*AIM OF THE EXERCISE*.
Within the listing, each line that has the string "Validation" should be copied.

*THE INPUT*.
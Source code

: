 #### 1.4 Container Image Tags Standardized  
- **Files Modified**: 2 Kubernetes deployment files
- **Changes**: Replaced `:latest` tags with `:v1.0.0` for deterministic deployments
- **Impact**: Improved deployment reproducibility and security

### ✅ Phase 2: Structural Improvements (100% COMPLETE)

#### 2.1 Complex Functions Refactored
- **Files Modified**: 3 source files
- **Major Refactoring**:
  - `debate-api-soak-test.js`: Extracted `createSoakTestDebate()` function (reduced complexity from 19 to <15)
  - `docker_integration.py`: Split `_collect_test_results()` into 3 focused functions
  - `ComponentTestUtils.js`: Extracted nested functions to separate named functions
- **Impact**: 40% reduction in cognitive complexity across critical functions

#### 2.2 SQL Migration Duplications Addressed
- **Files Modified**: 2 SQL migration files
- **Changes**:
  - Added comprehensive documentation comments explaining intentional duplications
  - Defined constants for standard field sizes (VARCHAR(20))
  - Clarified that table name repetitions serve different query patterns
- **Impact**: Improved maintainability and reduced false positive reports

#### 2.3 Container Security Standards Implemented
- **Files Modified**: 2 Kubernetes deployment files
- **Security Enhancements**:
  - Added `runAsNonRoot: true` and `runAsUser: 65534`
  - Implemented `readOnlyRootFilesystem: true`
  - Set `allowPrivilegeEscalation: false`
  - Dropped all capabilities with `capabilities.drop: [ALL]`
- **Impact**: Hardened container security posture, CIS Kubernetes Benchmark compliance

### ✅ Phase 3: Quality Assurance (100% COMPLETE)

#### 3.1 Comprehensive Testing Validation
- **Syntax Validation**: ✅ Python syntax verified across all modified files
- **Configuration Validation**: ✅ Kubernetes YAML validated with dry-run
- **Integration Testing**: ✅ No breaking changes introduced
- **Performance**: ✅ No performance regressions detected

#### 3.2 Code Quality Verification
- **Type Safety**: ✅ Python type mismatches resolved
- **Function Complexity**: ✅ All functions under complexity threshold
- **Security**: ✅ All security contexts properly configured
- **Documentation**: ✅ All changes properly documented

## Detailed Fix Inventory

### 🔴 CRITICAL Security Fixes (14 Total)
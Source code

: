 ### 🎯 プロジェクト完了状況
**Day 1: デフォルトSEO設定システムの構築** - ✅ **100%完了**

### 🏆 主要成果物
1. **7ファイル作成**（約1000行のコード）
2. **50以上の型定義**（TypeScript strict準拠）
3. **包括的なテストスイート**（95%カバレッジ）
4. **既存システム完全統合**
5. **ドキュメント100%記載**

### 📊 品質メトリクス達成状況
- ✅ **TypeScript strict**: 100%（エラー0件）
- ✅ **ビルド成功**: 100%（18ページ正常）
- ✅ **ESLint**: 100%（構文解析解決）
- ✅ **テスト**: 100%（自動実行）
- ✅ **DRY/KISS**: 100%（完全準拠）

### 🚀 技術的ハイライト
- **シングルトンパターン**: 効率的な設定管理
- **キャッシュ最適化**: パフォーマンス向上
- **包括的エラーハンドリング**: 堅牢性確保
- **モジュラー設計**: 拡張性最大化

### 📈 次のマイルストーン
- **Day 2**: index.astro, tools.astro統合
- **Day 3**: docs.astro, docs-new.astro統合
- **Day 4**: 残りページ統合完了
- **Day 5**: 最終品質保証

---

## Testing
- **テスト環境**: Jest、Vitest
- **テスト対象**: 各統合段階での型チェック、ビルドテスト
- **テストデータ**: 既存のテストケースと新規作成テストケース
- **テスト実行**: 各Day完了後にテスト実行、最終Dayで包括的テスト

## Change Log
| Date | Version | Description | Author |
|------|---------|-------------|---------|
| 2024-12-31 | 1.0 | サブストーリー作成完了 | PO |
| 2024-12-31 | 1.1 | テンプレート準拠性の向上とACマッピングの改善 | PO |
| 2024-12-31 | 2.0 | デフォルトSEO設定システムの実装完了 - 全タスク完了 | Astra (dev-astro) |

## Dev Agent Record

*FINISHED TASK*.
#### 3.1 Comprehensive Testing Validation
- **Syntax Validation**: ✅ Python syntax verified across all modified files
- **Configuration Validation**: ✅ Kubernetes YAML validated with dry-run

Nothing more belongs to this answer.